諦めなければ夢は叶うという幻想
『諦めなければ夢は叶う』
この言葉からは、諦めず頑張ればいつかは成功できるようなニュアンスを感じる。でも実際は、そんなことは起こりえないことを私たちは知っている。
巷で言われる成功の定義を改めて考えたとき、それはまるで椅子取りゲーム。成功するためには、継続や努力というよりも、一層の効率や要領などのロジカルな部分での競争であり、個人の資質というよりも環境などに依るところが大きい。
成功した結果、そのロジックやノウハウがシェアされるのですから、これは当然の流れ。ごく少数の限定的な成功のロジックは、多数の失敗のわずかな割合でしかない。
しかしながら、人間は成功体験からこそ学ぼうとする。その成功談は、ごく限定的な成功例に過ぎず、私たちのような普通の人には、あまり参考にならなかったりする。
ただ失敗談はどうだろう?
きっと膨大な数に上るその中に、自分の参考になる体験も多いはずだ。
この世は所詮資本主義、どの業種も椅子取りゲームだ。
あきらめる勇気が新しい自分を連れてくる
どうして好きなことをやめないといけないの?
ただなんとなく夢を追い続けていたっていいじゃない?
それはこの世が無常であり、変わり続ける定めだから。
夜キャッチボールをしようにもボールが見えないように。
自分の家族に会うために、大阪から東京まで歩いて行かないだろう。
一刻も早く会うために、新幹線に乗るから。
生きる上での知恵とは、何も知らずに砂漠に行って、その場の機転で何とかなるはずだと、無根拠に砂漠で飲み水も持たず歩くことではない。知恵ある者は、砂漠がまずどのような場所か調べたり、できる限りの準備をします。
砂漠で生きるための術を創意工夫することが、本来の知恵ではないだろうか。であれば、人生においても同様のことが言える。
自分が思い立ったことを、焦らず丁寧に思案し、準備した上で、着実に一歩を積み重ね、やがて満願成就させる。心底楽しみながら、人生を謳歌する。
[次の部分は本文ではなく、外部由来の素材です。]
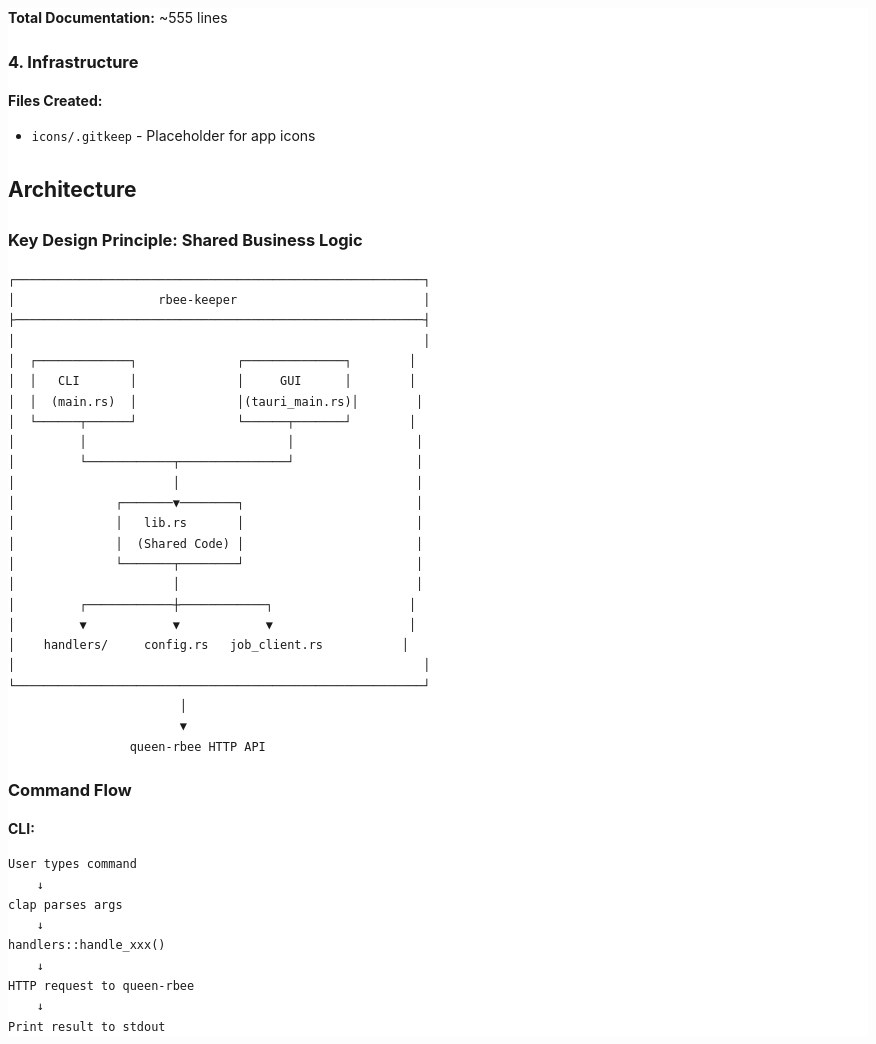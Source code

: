 **Total Documentation:** ~555 lines

### 4. Infrastructure

**Files Created:**
- `icons/.gitkeep` - Placeholder for app icons

## Architecture

### Key Design Principle: Shared Business Logic

```
┌─────────────────────────────────────────────────────────┐
│                    rbee-keeper                          │
├─────────────────────────────────────────────────────────┤
│                                                         │
│  ┌─────────────┐              ┌──────────────┐        │
│  │   CLI       │              │     GUI      │        │
│  │  (main.rs)  │              │(tauri_main.rs)│        │
│  └──────┬──────┘              └──────┬───────┘        │
│         │                            │                 │
│         └────────────┬───────────────┘                 │
│                      │                                 │
│              ┌───────▼────────┐                        │
│              │   lib.rs       │                        │
│              │  (Shared Code) │                        │
│              └───────┬────────┘                        │
│                      │                                 │
│         ┌────────────┼────────────┐                   │
│         ▼            ▼            ▼                   │
│    handlers/     config.rs   job_client.rs           │
│                                                         │
└─────────────────────────────────────────────────────────┘
                        │
                        ▼
                 queen-rbee HTTP API
```

### Command Flow

**CLI:**
```
User types command
    ↓
clap parses args
    ↓
handlers::handle_xxx()
    ↓
HTTP request to queen-rbee
    ↓
Print result to stdout
```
夢を追う過程は素晴らしく尊く美しい、しかし時間と予算には限りがあるプロの世界では、その理想を掲げ続けることは不可能だ。
自分の肉体と精神とに、たくさんの時間をかけて向き合ったであろう世界トップアスリートたちでさえ、自分を完全には理解できないのだ。薄ぼんやりとその日を生きている私たちに、何がわかるというのだろう。
『50にして天命を知る』というのは、誰にでも言えることなのかもしれない。体験することが人生の意義であるならば。
すべては同じではいられない、無常な世界で、はじめは勢い良く燃えた火種もやがて、燃え尽き残るのは消し炭。なればこそ、ステップアップのタイミングでいい波に乗ろう。
諦める勇気、愛するため、守るため。
無明のうちに老い過去の栄光にすがる執着となる前に。
いつも本当にありがとう。 これからも書くね。